It was okay when Danny was little. Dad called them tantrums. Mom called them meltdowns. There were no teachers yet to call them distractions or disturbances or disruptions. Or the other words. Impediment. Intrusion. Instigator. Disorder. Disorder. Disorder. If it happened on a Saturday, Mom would simply “go and have a little chat” with Mrs. Druitt or Mrs. Caputo or Mrs. Marx. Then by Monday, Mattie would come over with his wiffle ball and big red bat, or Caleb would come over with a frog for our pond, or Keith would come over with Ranger at the end of a short leash. And for an hour or until dinner or until Wednesday there would be sliding into home or soaked sneakers or fetch. Maybe running through the sprinkler and Nilla Wafers and Matchbox crash-ups. Then maybe a lost car. A sore arm. A broken car. A call home. A car—a real one—in our driveway by 3:17. Or Mrs. Druitt in curlers. Or that Mrs. Baumgartner over the fence asking what was wrong or could she help or boys will be boys, am I right?
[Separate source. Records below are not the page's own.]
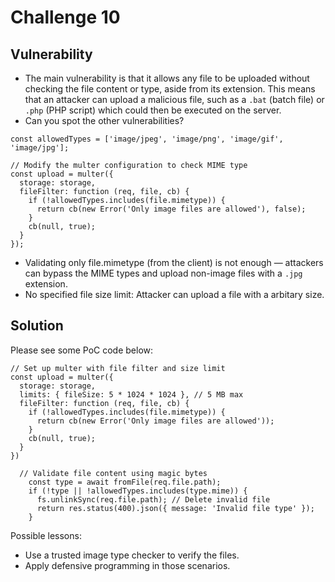 # Challenge 10

## Vulnerability
-  The main vulnerability is that it allows any file to be uploaded without checking the file content or type, aside from its extension. This means that an attacker can upload a malicious file, such as a `.bat` (batch file) or `.php` (PHP script) which could then be executed on the server.
- Can you spot the other vulnerabilities?

```
const allowedTypes = ['image/jpeg', 'image/png', 'image/gif', 'image/jpg'];

// Modify the multer configuration to check MIME type
const upload = multer({
  storage: storage,
  fileFilter: function (req, file, cb) {
    if (!allowedTypes.includes(file.mimetype)) {
      return cb(new Error('Only image files are allowed'), false);
    }
    cb(null, true);
  }
});
```

- Validating only file.mimetype (from the client) is not enough — attackers can bypass the MIME types and upload non-image files with a `.jpg` extension.
- No specified file size limit: Attacker can upload a file with a arbitary size.

## Solution
Please see some PoC code below:
```
// Set up multer with file filter and size limit
const upload = multer({
  storage: storage,
  limits: { fileSize: 5 * 1024 * 1024 }, // 5 MB max
  fileFilter: function (req, file, cb) {
    if (!allowedTypes.includes(file.mimetype)) {
      return cb(new Error('Only image files are allowed'));
    }
    cb(null, true);
  }
})
```

```
  // Validate file content using magic bytes
    const type = await fromFile(req.file.path);
    if (!type || !allowedTypes.includes(type.mime)) {
      fs.unlinkSync(req.file.path); // Delete invalid file
      return res.status(400).json({ message: 'Invalid file type' });
    }
```
Possible lessons:
- Use a trusted image type checker to verify the files.
- Apply defensive programming in those scenarios.
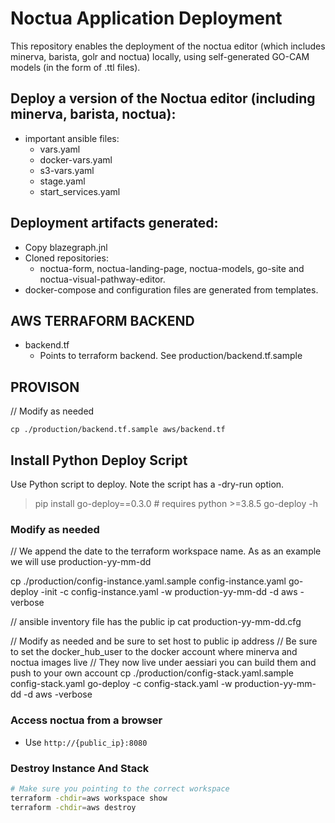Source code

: # Noctua Application Deployment

This repository enables the deployment of the noctua editor (which includes 
minerva, barista, golr and noctua) locally, using self-generated GO-CAM models (in the form of .ttl files).    

## Deploy a version of the Noctua editor (including minerva, barista, noctua):
  - important ansible files:
    - vars.yaml
    - docker-vars.yaml
    - s3-vars.yaml
    - stage.yaml
    - start_services.yaml
  
## Deployment artifacts generated:
  - Copy blazegraph.jnl
  - Cloned repositories:
    - noctua-form, noctua-landing-page, noctua-models, go-site and noctua-visual-pathway-editor.
  - docker-compose and configuration files are generated from templates.

## AWS TERRAFORM BACKEND 

- backend.tf
  - Points to terraform backend. See production/backend.tf.sample

## PROVISON 

// Modify as needed
```
cp ./production/backend.tf.sample aws/backend.tf
```

## Install Python Deploy Script
Use Python script to deploy. Note the script has a -dry-run option.

>pip install go-deploy==0.3.0 # requires python >=3.8.5
>go-deploy -h


### Modify as needed
// We append the date to the terraform workspace name. As as an example we will use production-yy-mm-dd

cp ./production/config-instance.yaml.sample config-instance.yaml
go-deploy -init -c config-instance.yaml -w production-yy-mm-dd -d aws -verbose

// ansible inventory file has the public ip 
cat production-yy-mm-dd.cfg

// Modify as needed and be sure to set host to public ip address
// Be sure to set the docker_hub_user to the docker account where minerva and noctua images live 
// They now live under aessiari you can build them and push to your own account 
cp ./production/config-stack.yaml.sample config-stack.yaml
go-deploy -c config-stack.yaml -w production-yy-mm-dd -d aws -verbose

### Access noctua from a browser
- Use `http://{public_ip}:8080` 

### Destroy Instance And Stack

```sh
# Make sure you pointing to the correct workspace
terraform -chdir=aws workspace show
terraform -chdir=aws destroy
```
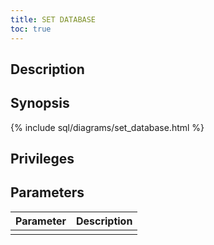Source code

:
 ```yaml
---
title: SET DATABASE
toc: true
---
```


## Description

## Synopsis

{% include sql/diagrams/set_database.html %}

## Privileges

## Parameters

| Parameter | Description |
|-----------|-------------|
|  |  |
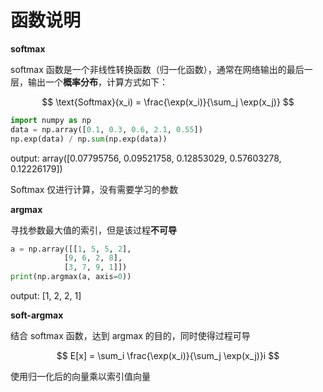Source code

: # 函数说明

**softmax**

softmax 函数是一个非线性转换函数（归一化函数），通常在网络输出的最后一层，输出一个**概率分布**，计算方式如下：


$$
\text{Softmax}(x_i) = \frac{\exp(x_i)}{\sum_j \exp(x_j)}
$$


```python
import numpy as np
data = np.array([0.1, 0.3, 0.6, 2.1, 0.55])
np.exp(data) / np.sum(np.exp(data))
```

output: array([0.07795756, 0.09521758, 0.12853029, 0.57603278, 0.12226179])

Softmax 仅进行计算，没有需要学习的参数



**argmax**

寻找参数最大值的索引，但是该过程**不可导**

```python
a = np.array([[1, 5, 5, 2],
			[9, 6, 2, 8],
			[3, 7, 9, 1]])
print(np.argmax(a, axis=0))
```

output: [1, 2, 2, 1]



**soft-argmax**

结合 softmax 函数，达到 argmax 的目的，同时使得过程可导


$$
E[x] = \sum_i \frac{\exp(x_i)}{\sum_j \exp(x_j)}i
$$


使用归一化后的向量乘以索引值向量

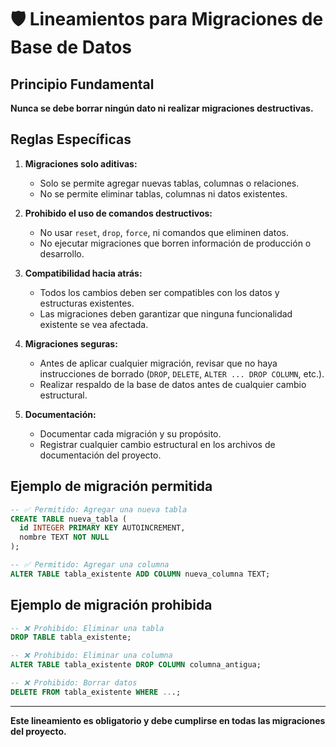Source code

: # 🛡️ Lineamientos para Migraciones de Base de Datos

## Principio Fundamental

**Nunca se debe borrar ningún dato ni realizar migraciones destructivas.**

## Reglas Específicas

1. **Migraciones solo aditivas:**
   - Solo se permite agregar nuevas tablas, columnas o relaciones.
   - No se permite eliminar tablas, columnas ni datos existentes.

2. **Prohibido el uso de comandos destructivos:**
   - No usar `reset`, `drop`, `force`, ni comandos que eliminen datos.
   - No ejecutar migraciones que borren información de producción o desarrollo.

3. **Compatibilidad hacia atrás:**
   - Todos los cambios deben ser compatibles con los datos y estructuras existentes.
   - Las migraciones deben garantizar que ninguna funcionalidad existente se vea afectada.

4. **Migraciones seguras:**
   - Antes de aplicar cualquier migración, revisar que no haya instrucciones de borrado (`DROP`, `DELETE`, `ALTER ... DROP COLUMN`, etc.).
   - Realizar respaldo de la base de datos antes de cualquier cambio estructural.

5. **Documentación:**
   - Documentar cada migración y su propósito.
   - Registrar cualquier cambio estructural en los archivos de documentación del proyecto.

## Ejemplo de migración permitida

```sql
-- ✅ Permitido: Agregar una nueva tabla
CREATE TABLE nueva_tabla (
  id INTEGER PRIMARY KEY AUTOINCREMENT,
  nombre TEXT NOT NULL
);

-- ✅ Permitido: Agregar una columna
ALTER TABLE tabla_existente ADD COLUMN nueva_columna TEXT;
```

## Ejemplo de migración prohibida

```sql
-- ❌ Prohibido: Eliminar una tabla
DROP TABLE tabla_existente;

-- ❌ Prohibido: Eliminar una columna
ALTER TABLE tabla_existente DROP COLUMN columna_antigua;

-- ❌ Prohibido: Borrar datos
DELETE FROM tabla_existente WHERE ...;
```

---

**Este lineamiento es obligatorio y debe cumplirse en todas las migraciones del proyecto.** 
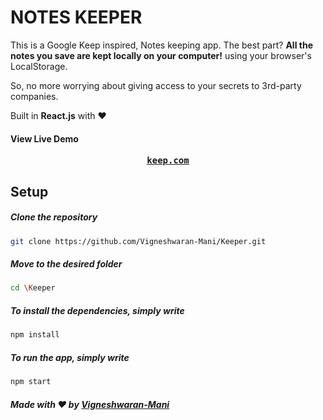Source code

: # NOTES KEEPER


This is a Google Keep inspired, Notes keeping app. The best part? <b>All the notes you save are kept locally on your computer!</b> using your browser's LocalStorage.

So, no more worrying about giving access to your secrets to 3rd-party companies.

Built in <b>React.js</b> with ❤️


#### View Live Demo
  <pre><center><a href=""><b>keep.com</b></a></center></pre>

## Setup

  ##### Clone the repository
```bash
git clone https://github.com/Vigneshwaran-Mani/Keeper.git
```
  ##### Move to the desired folder
```bash
cd \Keeper
```
  ##### To install the dependencies, simply write
```bash
npm install
```

  ##### To run the app, simply write
```bash
npm start
```

##### Made with ♥ by <a href="https://github.com/Vigneshwaran-Mani">Vigneshwaran-Mani</a>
And always Danny sitting starry-eyed on the back porch or the front porch or the couch. In the middle of his room or the middle of his bed in the middle of the afternoon, asking for an ice cream because someone had left, or the sprinkler got broke, or could Mrs. Caputo send Caleb over tomorrow because he was so sorry about the frog. 


 

Tina Tocco’s flash fiction has appeared in Harpur Palate, Passages North,
Potomac Review, The Portland Review, Italian Americana, Clockhouse
Review
, Border Crossing, Voices in Italian Americana, The Citron Review,
Rathalla ReviewFiction Fix, and other publications.  In 2013, Tina was a
finalist in CALYX’s Flash Fiction Contest.  Her poetry has been published
in InkwellThe Westchester Review, The Summerset Review, and the
anthology Wild Dreams:  The Best of Italian Americana (Fordham University
Press).  Tina earned her MFA in creative writing from Manhattanville
College, where she was editor-in-chief of Inkwell.

 

Read our interview with Tina here.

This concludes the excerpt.